Earl Grey Ice Cream Cookies
(makes 24 2-inch cookies)

1/2 cup granulated sugar
2 tablespoons Earl Grey tea
1/2 cup unsalted butter
1/4 teaspoon vanilla extract
1/2 teaspoon water
1 cup white flour
1/4 teaspoon salt
1/4 teaspoon baking soda
24 halved almonds, peeled for cookie tops
Hawaiian sea salt, to sprinkle on top of cookies
2 pints vanilla bean ice-cream

Preheat oven to 350 degrees.  Grind sugar with tea in a coffee mill or blender until fine.  Place butter in a medium bowl and whip with a hand mixer until softened.  Add the vanilla and water and continue to beat for 1 minute.  Add the ground sugar and tea mixture and whip well to incorporate the sugar, about 3 minutes.

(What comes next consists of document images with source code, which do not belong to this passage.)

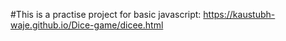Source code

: #This is a practise project for basic javascript:
https://kaustubh-waje.github.io/Dice-game/dicee.html
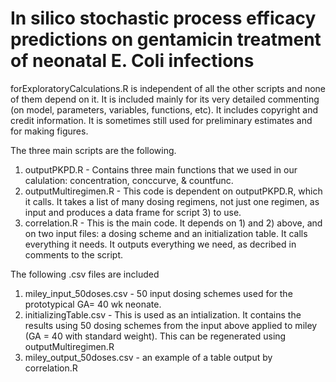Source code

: # In silico stochastic process efficacy predictions on gentamicin treatment of neonatal E. Coli infections

forExploratoryCalculations.R is independent of all the other scripts and none of them depend on it. It is included mainly for its very detailed commenting (on model, parameters, variables, functions, etc). It includes copyright and credit information. It is sometimes still used for preliminary estimates and for making figures.

The three main scripts are the following.
   1) outputPKPD.R - Contains three main functions that we used in our calulation: concentration, conccurve, & countfunc. 
   2) outputMultiregimen.R - This code is dependent on outputPKPD.R, which it calls.  It takes a list of many dosing regimens, not just one regimen, as input and produces a data frame for script 3) to use.
   3) correlation.R - This is the main code. It depends on 1) and 2) above, and on two input files: a dosing scheme and an initialization table. It calls everything it needs. It outputs everything we need, as decribed in comments to the script.

The following .csv files are included
   1) miley_input_50doses.csv - 50 input dosing schemes used for the prototypical GA= 40 wk neonate.
   2) initializingTable.csv - This is used as an intialization. It contains the results using 50 dosing schemes from the input above applied to miley (GA = 40 with standard weight). This can be regenerated using outputMultiregimen.R
   3) miley_output_50doses.csv - an example of a table output by correlation.R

Add flour, salt and baking soda and mix until it forms a smooth dough.

Put cookie dough in a sheet of parchment paper or wax paper and roll into a long cylinder; twist the ends of the paper.  Chill in refrigerator for 1 hour or overnight.

Cut roll into 1/4-inch-thick slices and press a halved almond in the center of each cookie, lightly sprinkle with Hawaiian sea salt and bake on a lightly buttered cookie sheet until slightly puffed, about 7 minutes.

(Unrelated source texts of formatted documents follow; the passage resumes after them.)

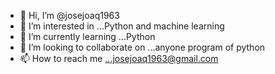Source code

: - 👋 Hi, I’m @josejoaq1963
- 👀 I’m interested in ...Python and machine learning
- 🌱 I’m currently learning ...Python
- 💞️ I’m looking to collaborate on ...anyone program of python
- 📫 How to reach me ...josejoaq1963@gmail.com

<!---
josejoaq1963/josejoaq1963 is a ✨ special ✨ repository because its `README.md` (this file) appears on your GitHub profile.
You can click the Preview link to take a look at your changes.
--->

Remove from oven; transfer cookies to a rack to cool.  Place scoops of ice cream between a pair cookies.  Gently press together and serve.

Green Tea Martini
(Makes 2 drinks)

1 tablespoon plus 2 teaspoons granulated sugar
1 cup water
4 tea bags green tea
4 ounces Mandarin-flavored vodka
1 tablespoon plus 1 teaspoon Cointreau or Triple Sac
Juice of one blood orange
Ice cubes
Orange twist
A cocktail shaker

Place water in a small pot on the stove.  When boiling, add the sugar and green tea bags.  Turn off the heat and steep for 5 minutes.  Let cool.

Put the rest of the ingredients in a cocktail shaker with the vodka, Cointreau or Triple Sec and some ice cubes.  Shake well and strain into two Martini glasses.  Garnish with an orange twist.

Mocha Chai Creme Brulee
(Makes 4 servings)

3-1/2 cups heavy cream
2 vanilla beans, split
1 teaspoon cardamom, ground
40 black peppercorns
3 3-inch sticks cinnamon
15 allspice berries
1 tablespoon whole cloves
4 tablespoons fresh ginger, crushed
4 egg yolks
1/2 cup granulated sugar
5 chai tea bags
1 teaspoon cinnamon, ground
1/4 teaspoon ginger, ground
2 tablespoons unsweetened cocoa powder
4 tablespoons granulated sugar, to torch

Preheat oven to 300 degrees.  Place heavy cream in a medium pot with the vanilla beans, cardamom, peppercorns, cinnamon sticks, allspice berries, clovers and fresh ginger.  Simmer for 20 minutes on a very low heat to infuse the flavors.

In a medium bowl, whisk egg yolks with sugar and set aside.

To the hot cream mixture, add teabags, ground cinnamon, ground ginger and cocoa.  Simmer for 10 minutes on very low heat.  Strain through a fine-mesh strainer over a medium bowl and let cool; you should have 2 cups.

Whisk cooled cream into egg yolk mixture and thoroughly combine.  Then strain the mixture through a fine-mesh strainer.

Pour cream mixture into four ramekins.  Place them in a toasting pan and add enough warm water to come halfway up sides of ramekins.  Bake covered for 40 minutes, until they are set and jiggle slightly.

Remove from oven and let cool in the water bath for 15 minutes.  Remove from water bath and cover with plastic wrap and refrigerate overnight.

To make the sugar crust:  Sprinkle each ramekin with 1 tablespoon of sugar and broil or heat with a torch until sugar is caramelized.